I have implemented a UNet-like segmentation model based on MobileNetv3 to do binary segmentation on an Android device. I trained the model on desktop and exported it for PyTorch Mobile by tracing. Its accuracy is as expected.
However, its latency is inconsistent across two different applications on the same device. I have written one app for benchmarking different models by repeatedly feeding them certain inputs, as well as the app that actually uses the models for segmentation (getting Images using CameraX API, segmentation, displaying result).
In both applications, I measure the time used for inference:
task_start_time = System.currentTimeMillis();
outputTensor = module.forward(IValue.from(inputTensor)).toTensor();
inference_time = System.currentTimeMillis() - task_start_time;
However, the model performs better within my Benchmark App (~27ms/inference in 1000 runs) than within the actual application (~45ms/inference), despite using the exact same code.
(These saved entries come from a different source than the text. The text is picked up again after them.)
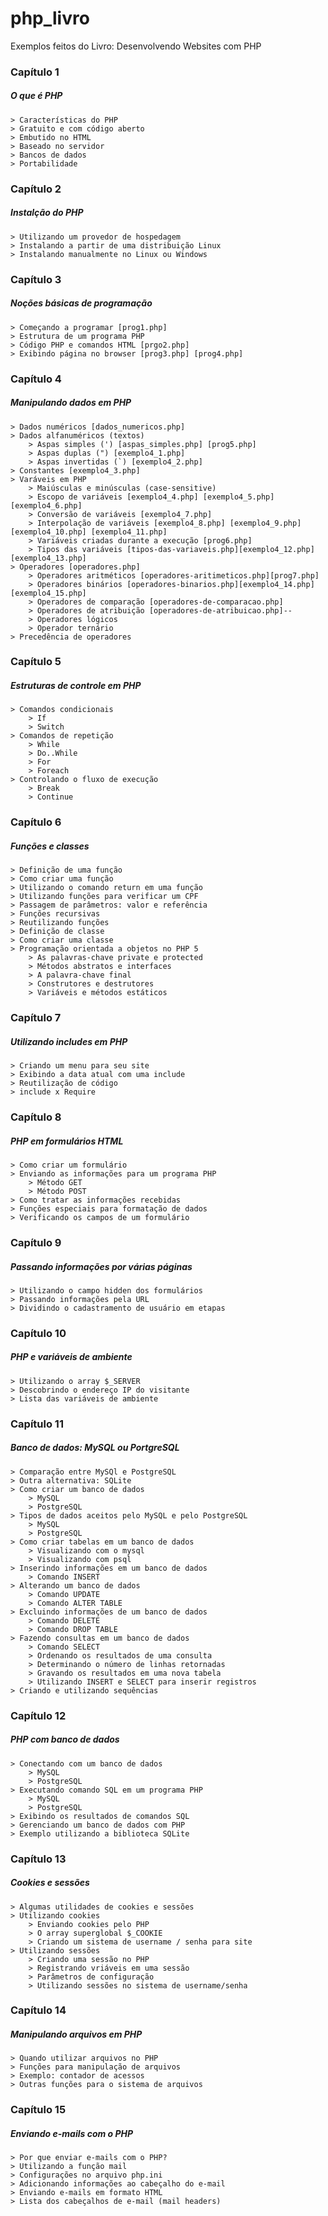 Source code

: # php_livro
Exemplos feitos do Livro: Desenvolvendo Websites com PHP

### Capítulo 1
##### O que é PHP
	> Características do PHP
	> Gratuito e com código aberto
	> Embutido no HTML
	> Baseado no servidor
	> Bancos de dados
	> Portabilidade

### Capítulo 2
##### Instalção do PHP
	> Utilizando um provedor de hospedagem
	> Instalando a partir de uma distribuição Linux
	> Instalando manualmente no Linux ou Windows

### Capítulo 3
##### Noções básicas de programação
	> Começando a programar [prog1.php]
	> Estrutura de um programa PHP
	> Código PHP e comandos HTML [prgo2.php]
	> Exibindo página no browser [prog3.php] [prog4.php]

### Capítulo 4
##### Manipulando dados em PHP
	> Dados numéricos [dados_numericos.php]
	> Dados alfanuméricos (textos)
		> Aspas simples (') [aspas_simples.php] [prog5.php]
		> Aspas duplas (") [exemplo4_1.php]
		> Aspas invertidas (`) [exemplo4_2.php]
	> Constantes [exemplo4_3.php]
	> Varáveis em PHP
		> Maiúsculas e minúsculas (case-sensitive)
		> Escopo de variáveis [exemplo4_4.php] [exemplo4_5.php] [exemplo4_6.php]
		> Conversão de variáveis [exemplo4_7.php]
		> Interpolação de variáveis [exemplo4_8.php] [exemplo4_9.php] [exemplo4_10.php] [exemplo4_11.php]
		> Variáveis criadas durante a execução [prog6.php]
		> Tipos das variáveis [tipos-das-variaveis.php][exemplo4_12.php][exemplo4_13.php]
	> Operadores [operadores.php]
		> Operadores aritméticos [operadores-aritimeticos.php][prog7.php]
		> Operadores binários [operadores-binarios.php][exemplo4_14.php][exemplo4_15.php]
		> Operadores de comparação [operadores-de-comparacao.php]
		> Operadores de atribuição [operadores-de-atribuicao.php]--
		> Operadores lógicos
		> Operador ternário
	> Precedência de operadores 

### Capítulo 5
##### Estruturas de controle em PHP
	> Comandos condicionais
		> If
		> Switch
	> Comandos de repetição
		> While
		> Do..While
		> For
		> Foreach
	> Controlando o fluxo de execução
		> Break
		> Continue

### Capítulo 6
##### Funções e classes
	> Definição de uma função
	> Como criar uma função
	> Utilizando o comando return em uma função
	> Utilizando funções para verificar um CPF
	> Passagem de parâmetros: valor e referência
	> Funções recursivas
	> Reutilizando funções
	> Definição de classe
	> Como criar uma classe
	> Programação orientada a objetos no PHP 5
		> As palavras-chave private e protected
		> Métodos abstratos e interfaces
		> A palavra-chave final
		> Construtores e destrutores
		> Variáveis e métodos estáticos

### Capítulo 7
##### Utilizando includes em PHP
	> Criando um menu para seu site
	> Exibindo a data atual com uma include
	> Reutilização de código
	> include x Require	

### Capítulo 8
##### PHP em formulários HTML
	> Como criar um formulário
	> Enviando as informações para um programa PHP
		> Método GET
		> Método POST
	> Como tratar as informações recebidas
	> Funções especiais para formatação de dados
	> Verificando os campos de um formulário

### Capítulo 9
##### Passando informações por várias páginas
	> Utilizando o campo hidden dos formulários
	> Passando informações pela URL
	> Dividindo o cadastramento de usuário em etapas

### Capítulo 10
##### PHP e variáveis de ambiente
	> Utilizando o array $_SERVER
	> Descobrindo o endereço IP do visitante
	> Lista das variáveis de ambiente

### Capítulo 11
##### Banco de dados: MySQL ou PortgreSQL
	> Comparação entre MySQl e PostgreSQL
	> Outra alternativa: SQLite
	> Como criar um banco de dados
		> MySQL
		> PostgreSQL
	> Tipos de dados aceitos pelo MySQL e pelo PostgreSQL
		> MySQL 
		> PostgreSQL
	> Como criar tabelas em um banco de dados
		> Visualizando com o mysql
		> Visualizando com psql
	> Inserindo informações em um banco de dados
		> Comando INSERT
	> Alterando um banco de dados
		> Comando UPDATE
		> Comando ALTER TABLE
	> Excluindo informações de um banco de dados
		> Comando DELETE
		> Comando DROP TABLE
	> Fazendo consultas em um banco de dados
		> Comando SELECT
		> Ordenando os resultados de uma consulta
		> Determinando o número de linhas retornadas
		> Gravando os resultados em uma nova tabela
		> Utilizando INSERT e SELECT para inserir registros
	> Criando e utilizando sequências

### Capítulo 12
##### PHP com banco de dados
	> Conectando com um banco de dados
		> MySQL
		> PostgreSQL
	> Executando comando SQL em um programa PHP
		> MySQL
		> PostgreSQL
	> Exibindo os resultados de comandos SQL
	> Gerenciando um banco de dados com PHP
	> Exemplo utilizando a biblioteca SQLite

### Capítulo 13
##### Cookies e sessões
	> Algumas utilidades de cookies e sessões
	> Utilizando cookies
		> Enviando cookies pelo PHP
		> O array superglobal $_COOKIE
		> Criando um sistema de username / senha para site
	> Utilizando sessões
		> Criando uma sessão no PHP
		> Registrando vriáveis em uma sessão
		> Parâmetros de configuração
		> Utilizando sessões no sistema de username/senha
### Capítulo 14
##### Manipulando arquivos em PHP
	> Quando utilizar arquivos no PHP
	> Funções para manipulação de arquivos
	> Exemplo: contador de acessos
	> Outras funções para o sistema de arquivos

### Capítulo 15
##### Enviando e-mails com o PHP
	> Por que enviar e-mails com o PHP?
	> Utilizando a função mail
	> Configurações no arquivo php.ini
	> Adicionando informações ao cabeçalho do e-mail
	> Enviando e-mails em formato HTML
	> Lista dos cabeçalhos de e-mail (mail headers)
So my question is:
Which factors might slow down the inference step in one application but not in another?
In my Benchmark App, I do the following:
- Load the model.
- Create a zero array, a random array, or an array from an image (either a single time or once per inference). Values within the array do not seem to affect performance in any case.
- Use the float array to construct the input tensor
- Do inference
- Get results using
outputTensor.getDataAsFloatArray()
- Repeat steps 2-5 n times.
In the actual application, I get an image from the camera, do some pre-processing resulting in a float array of normalized RGB values, pass this to the model for inference, get the results and use them in a post-processing step. Of course this takes longer per iteration, but I would expect the inference time to be consistent across both apps. This is not the case, even if I remove all pre- and post-processing steps and initialize the input Tensor with fixed values at startup…
I am using org.pytorch:pytorch_android:1.7.0-SNAPSHOT
in both applications. I did not change any settings in either one (number of threads e.g). Any guidance is appreciated. Please let me know if I need to provide more implementation details.